### Assignment:
Track down each line below containing the string "Proficiency" and copy it.

### Records provided:
+-------+

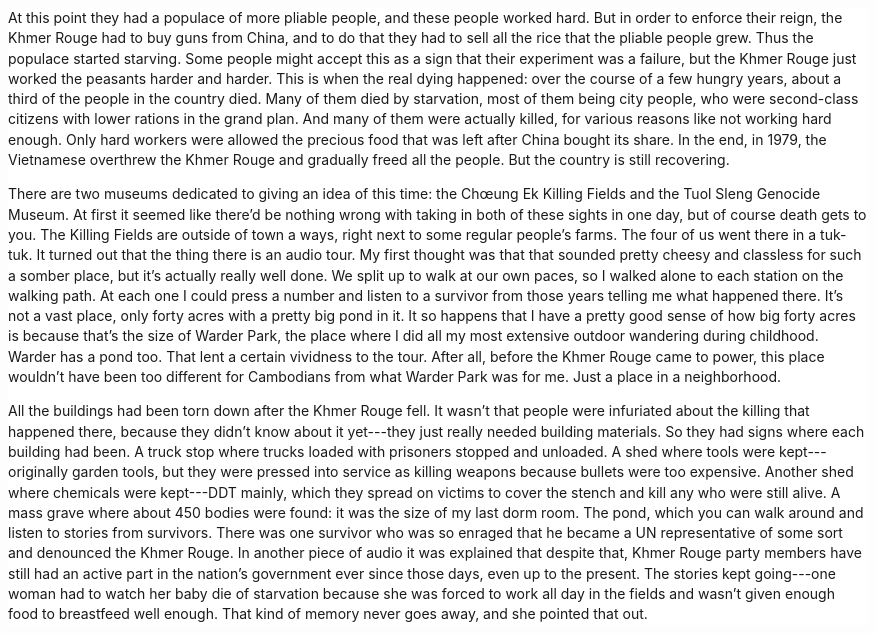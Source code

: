 
At this point they had a populace of more pliable people, and these people
worked hard. But in order to enforce their reign, the Khmer Rouge had to buy
guns from China, and to do that they had to sell all the rice that the pliable
people grew. Thus the populace started starving. Some people might accept this
as a sign that their experiment was a failure, but the Khmer Rouge just worked
the peasants harder and harder. This is when the real dying happened: over the
course of a few hungry years, about a third of the people in the country died.
Many of them died by starvation, most of them being city people, who were
second-class citizens with lower rations in the grand plan. And many of them
were actually killed, for various reasons like not working hard enough. Only
hard workers were allowed the precious food that was left after China bought
its share. In the end, in 1979, the Vietnamese overthrew the Khmer Rouge and
gradually freed all the people. But the country is still recovering.


There are two museums dedicated to giving an idea of this time: the Chœung Ek
Killing Fields and the Tuol Sleng Genocide Museum. At first it seemed like
there’d be nothing wrong with taking in both of these sights in one day, but of
course death gets to you. The Killing Fields are outside of town a ways, right
next to some regular people’s farms. The four of us went there in a tuk-tuk. It
turned out that the thing there is an audio tour. My first thought was that
that sounded pretty cheesy and classless for such a somber place, but it’s
actually really well done. We split up to walk at our own paces, so I walked
alone to each station on the walking path. At each one I could press a number
and listen to a survivor from those years telling me what happened there. It’s
not a vast place, only forty acres with a pretty big pond in it. It so happens
that I have a pretty good sense of how big forty acres is because that’s the
size of Warder Park, the place where I did all my most extensive outdoor
wandering during childhood. Warder has a pond too. That lent a certain
vividness to the tour. After all, before the Khmer Rouge came to power, this
place wouldn’t have been too different for Cambodians from what Warder Park was
for me. Just a place in a neighborhood.


All the buildings had been torn down after the Khmer Rouge fell. It wasn’t that
people were infuriated about the killing that happened there, because they
didn’t know about it yet---they just really needed building materials. So they
had signs where each building had been. A truck stop where trucks loaded with
prisoners stopped and unloaded. A shed where tools were kept---originally
garden tools, but they were pressed into service as killing weapons because
bullets were too expensive.  Another shed where chemicals were kept---DDT
mainly, which they spread on victims to cover the stench and kill any who were
still alive. A mass grave where about 450 bodies were found: it was the size of
my last dorm room. The pond, which you can walk around and listen to stories
from survivors. There was one survivor who was so enraged that he became a UN
representative of some sort and denounced the Khmer Rouge. In another piece of
audio it was explained that despite that, Khmer Rouge party members have still
had an active part in the nation’s government ever since those days, even up to
the present. The stories kept going---one woman had to watch her baby die of
starvation because she was forced to work all day in the fields and wasn’t
given enough food to breastfeed well enough. That kind of memory never goes
away, and she pointed that out.
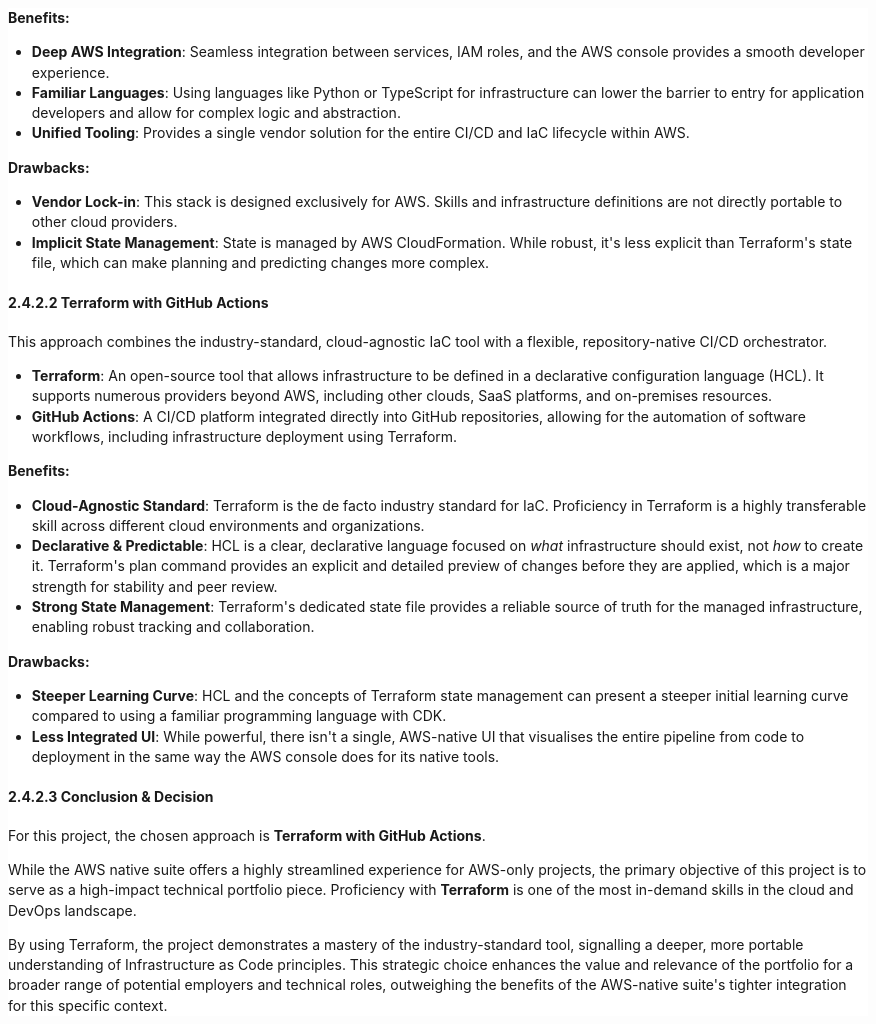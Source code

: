 **Benefits:**

* **Deep AWS Integration**: Seamless integration between services, IAM roles, and the AWS console provides a smooth developer experience.  
* **Familiar Languages**: Using languages like Python or TypeScript for infrastructure can lower the barrier to entry for application developers and allow for complex logic and abstraction.  
* **Unified Tooling**: Provides a single vendor solution for the entire CI/CD and IaC lifecycle within AWS.

**Drawbacks:**

* **Vendor Lock-in**: This stack is designed exclusively for AWS. Skills and infrastructure definitions are not directly portable to other cloud providers.  
* **Implicit State Management**: State is managed by AWS CloudFormation. While robust, it's less explicit than Terraform's state file, which can make planning and predicting changes more complex.

#### **2.4.2.2 Terraform with GitHub Actions**

This approach combines the industry-standard, cloud-agnostic IaC tool with a flexible, repository-native CI/CD orchestrator.

* **Terraform**: An open-source tool that allows infrastructure to be defined in a declarative configuration language (HCL). It supports numerous providers beyond AWS, including other clouds, SaaS platforms, and on-premises resources.  
* **GitHub Actions**: A CI/CD platform integrated directly into GitHub repositories, allowing for the automation of software workflows, including infrastructure deployment using Terraform.

**Benefits:**

* **Cloud-Agnostic Standard**: Terraform is the de facto industry standard for IaC. Proficiency in Terraform is a highly transferable skill across different cloud environments and organizations.  
* **Declarative & Predictable**: HCL is a clear, declarative language focused on *what* infrastructure should exist, not *how* to create it. Terraform's plan command provides an explicit and detailed preview of changes before they are applied, which is a major strength for stability and peer review.  
* **Strong State Management**: Terraform's dedicated state file provides a reliable source of truth for the managed infrastructure, enabling robust tracking and collaboration.

**Drawbacks:**

* **Steeper Learning Curve**: HCL and the concepts of Terraform state management can present a steeper initial learning curve compared to using a familiar programming language with CDK.  
* **Less Integrated UI**: While powerful, there isn't a single, AWS-native UI that visualises the entire pipeline from code to deployment in the same way the AWS console does for its native tools.

#### **2.4.2.3 Conclusion & Decision**

For this project, the chosen approach is **Terraform with GitHub Actions**.

While the AWS native suite offers a highly streamlined experience for AWS-only projects, the primary objective of this project is to serve as a high-impact technical portfolio piece. Proficiency with **Terraform** is one of the most in-demand skills in the cloud and DevOps landscape.

By using Terraform, the project demonstrates a mastery of the industry-standard tool, signalling a deeper, more portable understanding of Infrastructure as Code principles. This strategic choice enhances the value and relevance of the portfolio for a broader range of potential employers and technical roles, outweighing the benefits of the AWS-native suite's tighter integration for this specific context.
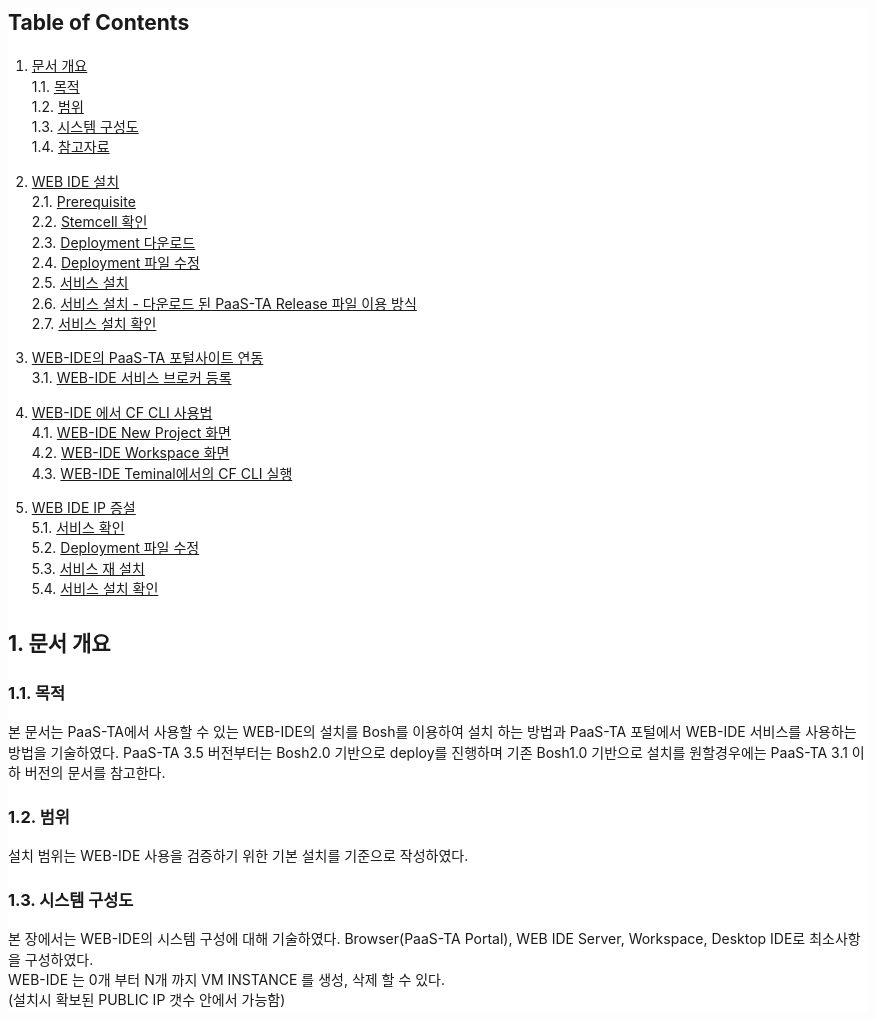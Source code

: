 ## Table of Contents
1. [문서 개요](#1)  
  1.1. [목적](#1.1)  
  1.2. [범위](#1.2)  
  1.3. [시스템 구성도](#1.3)  
  1.4. [참고자료](#1.4)  

2. [WEB IDE 설치](#2)  
  2.1. [Prerequisite](#2.1)   
  2.2. [Stemcell 확인](#2.2)    
  2.3. [Deployment 다운로드](#2.3)   
  2.4. [Deployment 파일 수정](#2.4)  
  2.5. [서비스 설치](#2.5)    
  2.6. [서비스 설치 - 다운로드 된 PaaS-TA Release 파일 이용 방식](#2.6)   
  2.7. [서비스 설치 확인](#2.7)  

3. [WEB-IDE의 PaaS-TA 포털사이트 연동](#3)  
  3.1. [WEB-IDE 서비스 브로커 등록](#3.1)

4. [WEB-IDE 에서 CF CLI 사용법](#4)  
  4.1. [WEB-IDE New Project 화면](#4.1)  
  4.2. [WEB-IDE Workspace 화면](#4.2)  
  4.3. [WEB-IDE Teminal에서의 CF CLI 실행](#4.3)  

5. [WEB IDE IP 증설](#5)  
  5.1. [서비스 확인](#5.1)   
  5.2. [Deployment 파일 수정](#5.2)   
  5.3. [서비스 재 설치](#5.3)    
  5.4. [서비스 설치 확인](#5.4)    


## <div id="1"/> 1. 문서 개요

### <div id='1.1'/>1.1. 목적

본 문서는 PaaS-TA에서 사용할 수 있는 WEB-IDE의 설치를 Bosh를 이용하여 설치 하는 방법과 PaaS-TA 포털에서 WEB-IDE 서비스를 사용하는 방법을 기술하였다.
PaaS-TA 3.5 버전부터는 Bosh2.0 기반으로 deploy를 진행하며 기존 Bosh1.0 기반으로 설치를 원할경우에는 PaaS-TA 3.1 이하 버전의 문서를 참고한다.

### <div id='1.2'/> 1.2. 범위
설치 범위는 WEB-IDE 사용을 검증하기 위한 기본 설치를 기준으로 작성하였다.

### <div id='1.3'/> 1.3. 시스템 구성도
본 장에서는 WEB-IDE의 시스템 구성에 대해 기술하였다. Browser(PaaS-TA Portal), WEB IDE Server, Workspace, Desktop IDE로 최소사항을 구성하였다.<br />
WEB-IDE 는 0개 부터 N개 까지 VM INSTANCE 를 생성, 삭제 할 수 있다. <br />
(설치시 확보된 PUBLIC IP 갯수 안에서 가능함)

+-------+

### Task solution:
* **Cloud-Agnostic Standard**: Terraform is the de facto industry standard for IaC. Proficiency in Terraform is a highly transferable skill across different cloud environments and organizations.  
While the AWS native suite offers a highly streamlined experience for AWS-only projects, the primary objective of this project is to serve as a high-impact technical portfolio piece. Proficiency with **Terraform** is one of the most in-demand skills in the cloud and DevOps landscape.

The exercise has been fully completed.